[Excerpted records Boundary: Start]

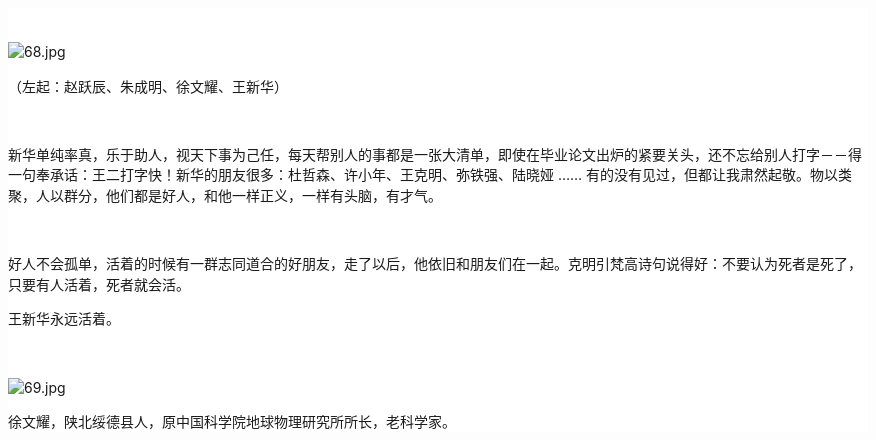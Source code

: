  </p>
 <p class="p1">
  <span class="s1">
  </span>
  <br/>
 </p>
 <p class="p3">
  <span class="s1">
   <img alt="68.jpg" border="0" height="385" src="http://mjlsh.usc.cuhk.edu.hk/medias/contents/4739/68.jpg" width="550"/>
  </span>
 </p>
 <p class="p2">
  <span class="s1">
   （左起：赵跃辰、朱成明、徐文耀、王新华）
  </span>
 </p>
 <p class="p1">
  <span class="s1">
  </span>
  <br/>
 </p>
 <p class="p2">
  <span class="s1">
   新华单纯率真，乐于助人，视天下事为己任，每天帮别人的事都是一张大清单，即使在毕业论文出炉的紧要关头，还不忘给别人打字－－得一句奉承话：王二打字快！新华的朋友很多：杜哲森、许小年、王克明、弥铁强、陆晓娅
  </span>
  <span class="s2">
   ……
  </span>
  <span class="s1">
   有的没有见过，但都让我肃然起敬。物以类聚，人以群分，他们都是好人，和他一样正义，一样有头脑，有才气。
  </span>
 </p>
 <p class="p1">
  <span class="s1">
  </span>
  <br/>
 </p>
 <p class="p2">
  <span class="s1">
   好人不会孤单，活着的时候有一群志同道合的好朋友，走了以后，他依旧和朋友们在一起。克明引梵高诗句说得好：不要认为死者是死了，只要有人活着，死者就会活。
  </span>
 </p>
 <p class="p2">
  <span class="s1">
   王新华永远活着。
  </span>
 </p>
 <p class="p1">
  <span class="s1">
  </span>
  <br/>
 </p>
 <p class="p3">
  <span class="s1">
   <img alt="69.jpg" border="0" height="330" src="http://mjlsh.usc.cuhk.edu.hk/medias/contents/4739/69.jpg" width="500"/>
  </span>
 </p>
 <p class="p2">
  <span class="s1">
   徐文耀，陕北绥德县人，原中国科学院地球物理研究所所长，老科学家。
  </span>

[Excerpted records Boundary: End]

> _How to complete this task_
Find each line holding the string "height" in the listing above, then copy it.

> _Problem solution_
   <img alt="68.jpg" border="0" height="385" src="http://mjlsh.usc.cuhk.edu.hk/medias/contents/4739/68.jpg" width="550"/>
   <img alt="69.jpg" border="0" height="330" src="http://mjlsh.usc.cuhk.edu.hk/medias/contents/4739/69.jpg" width="500"/>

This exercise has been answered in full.